Most do not relate to my ramblings and bloggings I post to innerworld, I realize this. It is not meant to be for the masses, or for the ‘normal’ readers. For I know I am not a writer. I blog for the journaling. I blog for the record. For the journey… For the Divine in me that is transforming. I also hope when I post it that those meant to see it, will be privy to what it is trying to impart and ‘see’ and experience the triggers for their own transformation.
I am a Mystic, a Innerworld Shamanka, a Gifted Yogini that is on this journey til it is finished. When I am not these things mentioned above, on my ‘off hours’ that is, I am just a most ordinary person, a lowly cinderella whose carriage long ago became a pumpkin and mulched, now composted. A lost princess whom the Prince has yet to arrive with the glass slipper to sweep me away into the sunset on his Andalusian Stallion to forever happiness, joy and eternal life. Boy have I been waiting a long time!
I know two things at least. I can say that with conviction. I have been shown and taught about these mystery teachings in the inner realms for this past 45 years,( probably lifetimes before this one as well) this has been my education, my destiny and my Ph.D I have earned. Everything else in this lifetime has paled in comparison to these inner messages for sure.
Learning through the Mystical Teachings of the inner Esoterics and their world of magic and secret teachings for the elite has it’s perks and it’s difficulties. You never know for sure until you do, which could be never I suppose. So that’s why I say I only know two things. The End or the Beginning.
It is one or the other of these two inner knowings that keeps driving me to say these things.
Those 2 teachings I have become so familiar with and feel I know for sure is that I am ending the old and beginning an entirely new way of being in embodiment. I am simply a vessel for it to come through. My purpose for being is to be utilized by Spirit when the time has come for me to do the job I was sent here to do. To complete my mission, my service, my reason for being alive on this planet. ( oh, there might be one or two other reasons too, 😉
What I don’t know is when the end finishes, and when the beginning actually finally begins. So I am stuck here doing cinder work in the interim period. You know the slave kinda labor that we all do……that mostly I am grateful for……;-)
This is the mystery in which I function within. I am a visionary that ‘sees’ through the third eye, or pineal in living color, I see things of great beauty that are Divinely Extraordinary. I mean unbelievable!! I see the manifestation of a Golden Goddess of Fantastic abilities and animation. 6 arms, Light body the whole thing…..Maha Rani. The Great Devi. The Queen of Heaven. She is the Divine manifestation of Lord Vishnu in female form from the Hindu tradition,( which I seem to relate to) She is also the Holy Spirit, Isis, and the Shekhinah of the esoteric teachings. She is Mother, She is God/Goddess, Ageless, genderless and I am Speechless when I see this!!

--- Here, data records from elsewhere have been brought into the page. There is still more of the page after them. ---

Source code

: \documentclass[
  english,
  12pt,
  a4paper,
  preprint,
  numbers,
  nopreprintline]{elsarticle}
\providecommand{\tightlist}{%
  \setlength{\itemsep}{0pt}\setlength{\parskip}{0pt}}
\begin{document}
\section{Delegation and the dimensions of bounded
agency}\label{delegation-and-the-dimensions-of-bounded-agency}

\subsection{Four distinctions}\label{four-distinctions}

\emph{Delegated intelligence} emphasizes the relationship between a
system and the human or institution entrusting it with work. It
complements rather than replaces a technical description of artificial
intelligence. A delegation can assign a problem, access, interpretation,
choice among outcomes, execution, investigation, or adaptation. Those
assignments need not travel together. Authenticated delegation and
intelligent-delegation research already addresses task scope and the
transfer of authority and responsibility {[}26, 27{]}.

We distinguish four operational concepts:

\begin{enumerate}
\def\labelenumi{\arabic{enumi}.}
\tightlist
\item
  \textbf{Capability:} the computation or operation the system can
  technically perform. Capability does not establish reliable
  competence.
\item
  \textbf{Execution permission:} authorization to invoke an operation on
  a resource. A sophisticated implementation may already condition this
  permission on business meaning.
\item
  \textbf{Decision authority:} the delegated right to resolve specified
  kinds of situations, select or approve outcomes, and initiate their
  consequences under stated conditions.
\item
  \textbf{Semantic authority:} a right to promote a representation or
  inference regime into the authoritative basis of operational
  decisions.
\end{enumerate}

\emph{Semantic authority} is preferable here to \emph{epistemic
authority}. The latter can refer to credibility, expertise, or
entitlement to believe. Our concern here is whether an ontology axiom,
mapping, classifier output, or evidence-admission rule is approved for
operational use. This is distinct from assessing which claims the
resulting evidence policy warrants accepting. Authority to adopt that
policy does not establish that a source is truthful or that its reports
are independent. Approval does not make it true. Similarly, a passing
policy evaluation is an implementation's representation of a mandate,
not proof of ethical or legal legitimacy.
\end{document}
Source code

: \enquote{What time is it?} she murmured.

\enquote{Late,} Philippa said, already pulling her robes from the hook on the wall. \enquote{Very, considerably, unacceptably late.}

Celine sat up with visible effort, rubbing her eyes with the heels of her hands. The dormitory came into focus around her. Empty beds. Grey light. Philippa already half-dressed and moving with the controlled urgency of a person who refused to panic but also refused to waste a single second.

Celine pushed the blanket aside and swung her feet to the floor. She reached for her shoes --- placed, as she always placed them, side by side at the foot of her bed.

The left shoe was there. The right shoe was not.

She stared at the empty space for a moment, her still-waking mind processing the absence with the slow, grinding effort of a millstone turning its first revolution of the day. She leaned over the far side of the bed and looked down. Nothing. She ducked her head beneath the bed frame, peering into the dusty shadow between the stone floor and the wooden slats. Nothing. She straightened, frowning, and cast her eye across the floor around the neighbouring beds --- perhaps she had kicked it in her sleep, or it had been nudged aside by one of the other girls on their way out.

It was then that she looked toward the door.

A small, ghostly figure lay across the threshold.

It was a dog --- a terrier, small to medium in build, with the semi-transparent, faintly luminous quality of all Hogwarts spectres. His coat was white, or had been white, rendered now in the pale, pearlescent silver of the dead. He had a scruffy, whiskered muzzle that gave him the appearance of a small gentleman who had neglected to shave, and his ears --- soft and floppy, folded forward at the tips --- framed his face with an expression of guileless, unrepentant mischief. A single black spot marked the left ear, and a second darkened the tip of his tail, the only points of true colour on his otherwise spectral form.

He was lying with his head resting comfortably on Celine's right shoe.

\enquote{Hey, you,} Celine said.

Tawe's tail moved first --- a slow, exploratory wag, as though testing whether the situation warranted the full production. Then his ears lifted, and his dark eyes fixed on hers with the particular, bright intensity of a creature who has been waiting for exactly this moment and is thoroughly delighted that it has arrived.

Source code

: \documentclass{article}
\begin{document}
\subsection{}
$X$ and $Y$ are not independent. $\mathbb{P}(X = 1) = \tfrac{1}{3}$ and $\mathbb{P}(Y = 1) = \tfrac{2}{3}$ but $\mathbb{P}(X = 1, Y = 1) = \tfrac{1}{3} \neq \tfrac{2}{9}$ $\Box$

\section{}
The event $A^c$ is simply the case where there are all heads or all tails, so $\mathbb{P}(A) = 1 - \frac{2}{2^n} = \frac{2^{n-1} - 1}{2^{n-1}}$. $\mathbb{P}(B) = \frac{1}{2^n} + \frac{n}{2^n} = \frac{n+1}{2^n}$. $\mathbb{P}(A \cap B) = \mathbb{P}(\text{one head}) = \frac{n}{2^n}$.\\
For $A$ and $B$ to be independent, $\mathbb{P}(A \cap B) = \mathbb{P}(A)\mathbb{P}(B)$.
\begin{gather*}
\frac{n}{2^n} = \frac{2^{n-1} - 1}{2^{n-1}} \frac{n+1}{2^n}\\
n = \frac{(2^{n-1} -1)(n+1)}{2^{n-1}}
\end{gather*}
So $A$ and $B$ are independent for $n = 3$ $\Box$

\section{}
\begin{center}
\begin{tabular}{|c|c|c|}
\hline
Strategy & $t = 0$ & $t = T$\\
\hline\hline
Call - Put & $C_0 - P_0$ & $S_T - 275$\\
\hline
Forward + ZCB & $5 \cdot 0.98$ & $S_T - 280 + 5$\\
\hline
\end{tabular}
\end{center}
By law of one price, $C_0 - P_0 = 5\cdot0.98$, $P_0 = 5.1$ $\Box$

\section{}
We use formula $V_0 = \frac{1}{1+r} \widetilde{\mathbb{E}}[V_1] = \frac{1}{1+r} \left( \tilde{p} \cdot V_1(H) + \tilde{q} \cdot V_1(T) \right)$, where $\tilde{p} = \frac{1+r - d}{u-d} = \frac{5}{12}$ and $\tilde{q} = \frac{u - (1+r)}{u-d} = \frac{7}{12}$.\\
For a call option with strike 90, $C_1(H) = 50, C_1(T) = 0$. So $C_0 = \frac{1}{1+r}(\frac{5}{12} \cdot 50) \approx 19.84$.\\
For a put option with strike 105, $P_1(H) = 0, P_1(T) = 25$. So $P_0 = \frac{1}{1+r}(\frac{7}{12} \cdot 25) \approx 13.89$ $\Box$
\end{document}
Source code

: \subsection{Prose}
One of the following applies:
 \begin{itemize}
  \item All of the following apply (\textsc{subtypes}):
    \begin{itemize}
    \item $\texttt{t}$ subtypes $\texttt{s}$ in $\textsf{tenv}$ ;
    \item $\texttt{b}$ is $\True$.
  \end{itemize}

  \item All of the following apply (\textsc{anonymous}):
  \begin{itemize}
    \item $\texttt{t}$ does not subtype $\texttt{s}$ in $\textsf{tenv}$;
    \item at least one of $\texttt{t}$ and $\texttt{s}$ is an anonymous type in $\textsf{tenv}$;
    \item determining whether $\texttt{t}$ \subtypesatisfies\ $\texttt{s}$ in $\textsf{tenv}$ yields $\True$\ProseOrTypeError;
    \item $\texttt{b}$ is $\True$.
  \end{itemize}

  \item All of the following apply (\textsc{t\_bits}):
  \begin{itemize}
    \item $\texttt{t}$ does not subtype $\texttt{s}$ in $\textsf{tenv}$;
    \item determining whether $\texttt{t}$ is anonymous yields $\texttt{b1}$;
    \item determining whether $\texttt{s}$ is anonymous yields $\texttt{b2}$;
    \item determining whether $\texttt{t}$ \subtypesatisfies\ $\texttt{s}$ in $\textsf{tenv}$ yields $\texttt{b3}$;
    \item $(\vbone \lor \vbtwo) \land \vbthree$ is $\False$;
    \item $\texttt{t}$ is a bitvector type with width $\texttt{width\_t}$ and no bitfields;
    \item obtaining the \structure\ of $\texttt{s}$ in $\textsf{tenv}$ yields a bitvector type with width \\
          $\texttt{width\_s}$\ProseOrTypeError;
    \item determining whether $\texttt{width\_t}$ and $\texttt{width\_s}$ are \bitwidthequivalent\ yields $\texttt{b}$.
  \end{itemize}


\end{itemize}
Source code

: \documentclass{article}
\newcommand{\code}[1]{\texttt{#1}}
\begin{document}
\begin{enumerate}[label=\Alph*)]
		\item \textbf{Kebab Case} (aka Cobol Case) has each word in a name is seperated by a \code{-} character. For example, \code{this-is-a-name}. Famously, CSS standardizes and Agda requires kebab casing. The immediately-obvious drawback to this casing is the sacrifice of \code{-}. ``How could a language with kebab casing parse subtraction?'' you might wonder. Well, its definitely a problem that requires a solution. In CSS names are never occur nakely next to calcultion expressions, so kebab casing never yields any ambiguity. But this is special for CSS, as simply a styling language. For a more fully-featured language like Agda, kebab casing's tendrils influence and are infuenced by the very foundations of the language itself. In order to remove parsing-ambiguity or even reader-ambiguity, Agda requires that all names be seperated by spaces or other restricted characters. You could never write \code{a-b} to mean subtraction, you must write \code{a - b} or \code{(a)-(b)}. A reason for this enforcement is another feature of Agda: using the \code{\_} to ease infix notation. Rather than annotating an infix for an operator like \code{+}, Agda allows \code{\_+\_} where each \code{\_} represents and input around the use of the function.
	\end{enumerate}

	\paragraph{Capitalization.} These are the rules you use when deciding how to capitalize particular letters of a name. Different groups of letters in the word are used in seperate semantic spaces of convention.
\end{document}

I am part and party to her grand plan and the mysterious appearance she is revealing. I am a puzzle piece in the final picture. We all are if only we all knew how to go within and hold the Shakti frequency we all could experience as One, Now, I feel. If we did this, for sure we would trigger off the New Beginning. We would and could finalize the Birth of our Absolute True Self into manifestation. If only all of the puzzle pieces fell into their places.
For now I am can only do what I can. Post these blogs, find pics. Visualize, tune in every day for an hour or so during my meditation practice. I then am given these extraordinary visions, and voila another day, another dollar. That’s this life folks. I have to find gratitude in the small things.
I do my best to find images that match what I see, but I rarely can find something that truly implies what I am seeing in the visionary state. There are visionary artists that get close to these images, and so thanks to them and the internet I am able to show pics of the inner workings, the best I currently can. But nothing can really show the true magnificence.
So I am awaiting the end- the beginning…..and of course I’m awaiting the Prince still. Crazy story, and maybe I seem to those reading this- to be off my rocker – hoping that my story will have a happy ending. It will. I do know the ending. I do know the beginning. It all has a cozy familiarity that I cannot quite describe, but it’s for sure for real. What I don’t know is when.